- Activity -
Copy out, word for word, the lines from the start of the data below through the line containing "This repo contains", and no others.

Data excerpts:
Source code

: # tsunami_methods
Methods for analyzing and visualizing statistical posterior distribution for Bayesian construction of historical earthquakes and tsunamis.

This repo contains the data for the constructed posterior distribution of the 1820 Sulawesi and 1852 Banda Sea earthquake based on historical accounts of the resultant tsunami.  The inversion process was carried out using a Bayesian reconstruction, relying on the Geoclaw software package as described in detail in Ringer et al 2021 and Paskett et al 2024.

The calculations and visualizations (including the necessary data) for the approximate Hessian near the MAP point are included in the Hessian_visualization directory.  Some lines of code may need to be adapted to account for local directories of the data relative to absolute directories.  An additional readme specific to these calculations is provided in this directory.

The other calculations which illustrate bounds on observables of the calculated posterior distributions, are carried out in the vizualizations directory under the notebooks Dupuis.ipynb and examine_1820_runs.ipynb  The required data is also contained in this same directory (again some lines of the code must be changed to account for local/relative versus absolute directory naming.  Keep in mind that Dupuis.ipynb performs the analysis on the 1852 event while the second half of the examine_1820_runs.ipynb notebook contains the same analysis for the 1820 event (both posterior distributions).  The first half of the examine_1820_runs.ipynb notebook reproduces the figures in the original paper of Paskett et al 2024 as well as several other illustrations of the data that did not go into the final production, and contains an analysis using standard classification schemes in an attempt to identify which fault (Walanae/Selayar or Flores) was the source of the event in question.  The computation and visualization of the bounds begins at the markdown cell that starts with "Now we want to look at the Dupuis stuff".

- Answer to this exercise -
Source code

: # tsunami_methods
Methods for analyzing and visualizing statistical posterior distribution for Bayesian construction of historical earthquakes and tsunamis.

This repo contains the data for the constructed posterior distribution of the 1820 Sulawesi and 1852 Banda Sea earthquake based on historical accounts of the resultant tsunami.  The inversion process was carried out using a Bayesian reconstruction, relying on the Geoclaw software package as described in detail in Ringer et al 2021 and Paskett et al 2024.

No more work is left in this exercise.